God help the teenage girl who’s missed this memo and commits the crime of not having a vajayjay that resembles a freshly-plucked chicken.
It was hard enough trying to learn the right way to doit without a clue where to start. I can’t imagine how hard it is to get someone to understand that doing it doggy style while having your hair pulled and squalling like a banshee isn’t the most inviting idea for a first-timer.
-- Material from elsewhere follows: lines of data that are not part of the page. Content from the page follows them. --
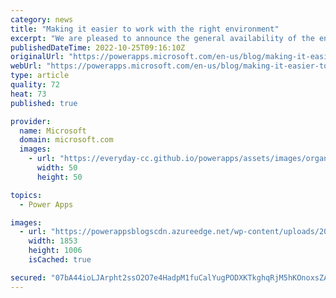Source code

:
 ```yaml
---
category: news
title: "Making it easier to work with the right environment"
excerpt: "We are pleased to announce the general availability of the enhanced environment picking experience. The enhanced environment picking experience makes it easier to find the right environment to work with. For example, makers can now directly tell environments with Dataverse apart from those without Dataverse,"
publishedDateTime: 2022-10-25T09:16:10Z
originalUrl: "https://powerapps.microsoft.com/en-us/blog/making-it-easier-to-work-with-the-right-environment/"
webUrl: "https://powerapps.microsoft.com/en-us/blog/making-it-easier-to-work-with-the-right-environment/"
type: article
quality: 72
heat: 73
published: true

provider:
  name: Microsoft
  domain: microsoft.com
  images:
    - url: "https://everyday-cc.github.io/powerapps/assets/images/organizations/microsoft.com-50x50.jpg"
      width: 50
      height: 50

topics:
  - Power Apps

images:
  - url: "https://powerappsblogscdn.azureedge.net/wp-content/uploads/2022/10/env-picker-GA-demo.gif"
    width: 1853
    height: 1006
    isCached: true

secured: "07bA44ioLJArpht2ssO2O7e4HadpM1fuCalYugPODXKTkghqRjM5hKOnoxsZAbDWH+SBErD7CiatO1F0mEkaG6hOztagrd4lw3iN/EkAdN6A2Ma/jEm8GLy6gKEvptoBcY54xMX4uMjUzba8qpjdtm9zy8/aeQM9QO8hrB7iTRZnIx4IdMSUbKNNFSXhhPCYtPMtJv7mJX5xn+Hgpr5d6K0I1w9u0xG9ZtEtQNMf48TYnUill3gJVV0Q85F92OJsrZUEfM6hKhonzN7hP5SSZQpqsxooCiY1gwGN9wjBadrcTpj6xeQtzKJwdbgUlfcQjbSvZXxsOKAlflHWmlxZ6Pz321hqdPMkGuXcf226aXE=;fIOkZtPxCr3owc1MoSP2VA=="
---
```


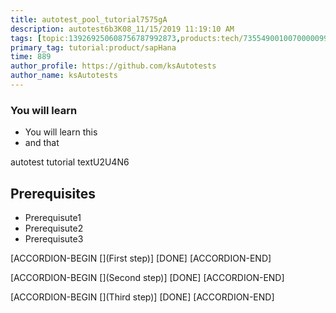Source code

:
 ```yaml
---
title: autotest_pool_tutorial7575gA
description: autotest6b3K08_11/15/2019 11:19:10 AM
tags: [topic:139269250608756787992873,products:tech/73554900100700000996,tutorial:experience/advanced]
primary_tag: tutorial:product/sapHana
time: 889
author_profile: https://github.com/ksAutotests
author_name: ksAutotests
---
```

### You will learn
- You will learn this
- and that

autotest tutorial textU2U4N6

## Prerequisites
- Prerequisute1
- Prerequisute2
- Prerequisute3

[ACCORDION-BEGIN [](First step)]
[DONE]
[ACCORDION-END]

[ACCORDION-BEGIN [](Second step)]
[DONE]
[ACCORDION-END]

[ACCORDION-BEGIN [](Third step)]
[DONE]
[ACCORDION-END]

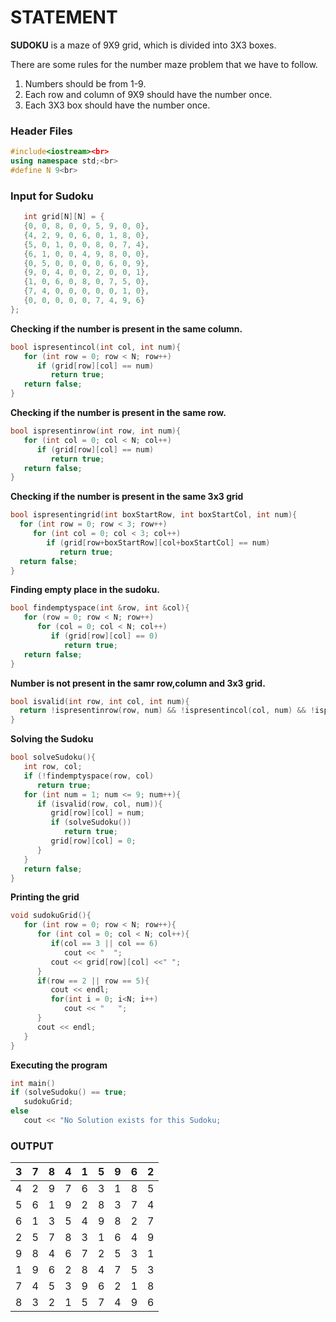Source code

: 
# STATEMENT



**SUDOKU** is a maze of 9X9 grid, which is divided into 3X3 boxes.


There are some rules for the number maze problem that we have to follow.<br>
1. Numbers should be from 1-9.<br>
2. Each row and column of 9X9 should have the number once. <br>
3. Each 3X3 box should have the number once.<br>


### Header Files

```cpp
#include<iostream><br>
using namespace std;<br>
#define N 9<br>
```

### Input for Sudoku
   
```cpp
   int grid[N][N] = {
   {0, 0, 8, 0, 0, 5, 9, 0, 0}, 
   {4, 2, 9, 0, 6, 0, 1, 8, 0},
   {5, 0, 1, 0, 0, 8, 0, 7, 4},
   {6, 1, 0, 0, 4, 9, 8, 0, 0},
   {0, 5, 0, 0, 0, 0, 6, 0, 9},
   {9, 0, 4, 0, 0, 2, 0, 0, 1},
   {1, 0, 6, 0, 8, 0, 7, 5, 0},
   {7, 4, 0, 0, 0, 0, 0, 1, 0},
   {0, 0, 0, 0, 0, 7, 4, 9, 6}
};
```

**Checking if the number is present in the same column.**
   
```cpp
bool ispresentincol(int col, int num){ 
   for (int row = 0; row < N; row++)
      if (grid[row][col] == num)
         return true;
   return false;
}
```
**Checking if the number is present in the same row.**
```cpp
bool ispresentinrow(int row, int num){ 
   for (int col = 0; col < N; col++)
      if (grid[row][col] == num)
         return true;
   return false;
}
```
**Checking if the number is present in the same 3x3 grid**
 ```cpp
bool ispresentingrid(int boxStartRow, int boxStartCol, int num){
   for (int row = 0; row < 3; row++)
      for (int col = 0; col < 3; col++)
         if (grid[row+boxStartRow][col+boxStartCol] == num)
            return true;
   return false;
}
```
**Finding empty place in the sudoku.**
```cpp
bool findemptyspace(int &row, int &col){
   for (row = 0; row < N; row++)
      for (col = 0; col < N; col++)
         if (grid[row][col] == 0)
            return true;
   return false;
}
```
**Number is not present in the samr row,column and 3x3 grid.**
```cpp
bool isvalid(int row, int col, int num){
  return !ispresentinrow(row, num) && !ispresentincol(col, num) && !ispresentingrid(row - row%3 ,col - col%3, num);
}
```
**Solving the Sudoku**
```cpp
bool solveSudoku(){
   int row, col;
   if (!findemptyspace(row, col)
      return true; 
   for (int num = 1; num <= 9; num++){ 
      if (isvalid(row, col, num)){ 
         grid[row][col] = num;
         if (solveSudoku()) 
            return true;
         grid[row][col] = 0;
      }
   }
   return false;
}
```
**Printing the grid**
```cpp
void sudokuGrid(){ 
   for (int row = 0; row < N; row++){
      for (int col = 0; col < N; col++){
         if(col == 3 || col == 6)
            cout << "  ";
         cout << grid[row][col] <<" ";
      }
      if(row == 2 || row == 5){
         cout << endl;
         for(int i = 0; i<N; i++)
            cout << "   ";
      }
      cout << endl;
   }
}
```

**Executing the program**
   ```cpp
int main()
   if (solveSudoku() == true;
      sudokuGrid;
   else
      cout << "No Solution exists for this Sudoku;

```
### OUTPUT

| 3 | 7 | 8 | 4 | 1 | 5 | 9 | 6 | 2 |
|---|---|---|---|---|---|---|---|---|
| 4 | 2 | 9 | 7 | 6 | 3 | 1 | 8 | 5 |
| 5 | 6 | 1 | 9 | 2 | 8 | 3 | 7 | 4 |
| 6 | 1 | 3 | 5 | 4 | 9 | 8 | 2 | 7 |
| 2 | 5 | 7 | 8 | 3 | 1 | 6 | 4 | 9 |
| 9 | 8 | 4 | 6 | 7 | 2 | 5 | 3 | 1 |
| 1 | 9 | 6 | 2 | 8 | 4 | 7 | 5 | 3 |
| 7 | 4 | 5 | 3 | 9 | 6 | 2 | 1 | 8 |
| 8 | 3 | 2 | 1 | 5 | 7 | 4 | 9 | 6 |
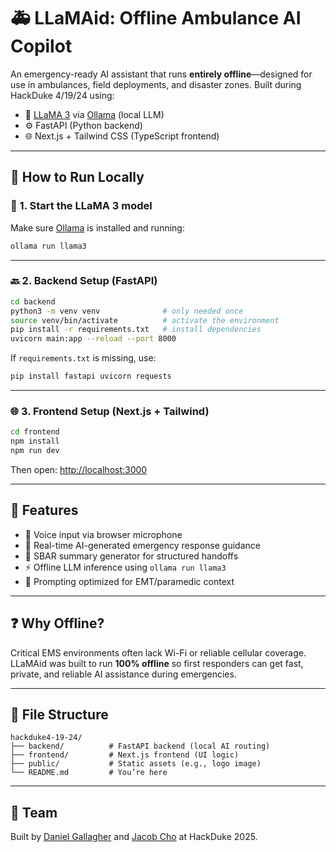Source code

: # 🚑 LLaMAid: Offline Ambulance AI Copilot

An emergency-ready AI assistant that runs **entirely offline**—designed for use in ambulances, field deployments, and disaster zones. Built during HackDuke 4/19/24 using:

- 🧠 [LLaMA 3](https://ollama.com/library/llama3) via [Ollama](https://ollama.com/) (local LLM)
- ⚙️ FastAPI (Python backend)
- 🌐 Next.js + Tailwind CSS (TypeScript frontend)

---

## 🔧 How to Run Locally

### 🧠 1. Start the LLaMA 3 model

Make sure [Ollama](https://ollama.com/) is installed and running:

```bash
ollama run llama3
```

---

### 🔙 2. Backend Setup (FastAPI)

```bash
cd backend
python3 -m venv venv              # only needed once
source venv/bin/activate          # activate the environment
pip install -r requirements.txt   # install dependencies
uvicorn main:app --reload --port 8000
```

If `requirements.txt` is missing, use:

```bash
pip install fastapi uvicorn requests
```

---

### 🌐 3. Frontend Setup (Next.js + Tailwind)

```bash
cd frontend
npm install
npm run dev
```

Then open: [http://localhost:3000](http://localhost:3000)

---

## 🧪 Features

- 🎤 Voice input via browser microphone
- 💬 Real-time AI-generated emergency response guidance
- 📝 SBAR summary generator for structured handoffs
- ⚡ Offline LLM inference using `ollama run llama3`
- 🧠 Prompting optimized for EMT/paramedic context

---

## ❓ Why Offline?

Critical EMS environments often lack Wi-Fi or reliable cellular coverage. LLaMAid was built to run **100% offline** so first responders can get fast, private, and reliable AI assistance during emergencies.

---

## 📁 File Structure

```
hackduke4-19-24/
├── backend/          # FastAPI backend (local AI routing)
├── frontend/         # Next.js frontend (UI logic)
├── public/           # Static assets (e.g., logo image)
└── README.md         # You’re here
```

---

## 🤝 Team

Built by [Daniel Gallagher](https://github.com/dgalla24) and [Jacob Cho](https://github.com/jacobc1327) at HackDuke 2025.
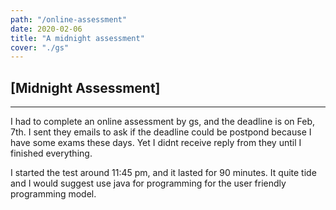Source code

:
 ```yaml
---
path: "/online-assessment"
date: 2020-02-06
title: "A midnight assessment" 
cover: "./gs"
---
```


## [Midnight Assessment]
***
I had to complete an online assessment by gs, and the deadline is on Feb, 7th. I sent they emails to ask if the deadline could be postpond 
because I have some exams these days. Yet I didnt receive reply from they until I finished everything. 

I started the test around 11:45 pm, and it lasted for 90 minutes. It quite tide and I would suggest use java for programming for the user friendly 
programming model.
Besides, no amount of surround sound will stop your parents hearing that over Emmerdale.
These are just a handful of the reasons I’m glad I’m not a teenage girl in 2011. If I hadn’t ranted enough, I’d mention society’s widespread acceptance of plasticising yourself or injecting yourself with poison in pursuit of looking like a blow-up doll. I’d mention the press’ fascination with creating female role-models famous for little more than taking their clothes off to reveal their own plastic bodies and their unrelenting desire to make money above all else. (Katie Price – I’m looking at YOU). And I’d mention my frustration at the fashion industry’s refusal to admit it has a role to play in ensuring those it employs to act as embassadors for its products are healthy. To name but a few.
I don’t think I’d be so frustrated if I didn’t know that a recent survey by UWE’s Centre for Appearance Research showed that 31% of women they surveyed had negative thoughts about their appearance several times a day. It also showed that 79% of the women surveyed reported that they would like to lose weight, despite the fact that 78.37% were actually within the underweight or “normal” weight ranges.
And 39% of the women surveyed reported that if money wasn’t a concern they would have cosmetic surgery to alter their appearance. Of the 39% who said they would have cosmetic surgery, 76% desired multiple surgical procedures.
A further 26% of the women surveyed were willing to sacrifice at least one of the following:
· £5000 from their annual salary (13%)
· A promotion at work (8%)
· Achieving a first class honours degree (6%)
· Spending time with their partner (9%)
· Spending time with their family (7%)
· Spending time with their friends (9%)
· Their health (7%)
The women who completed this survey had an average age of 24 – that’s a year older than me.
What will these figures look like in ten years’ time?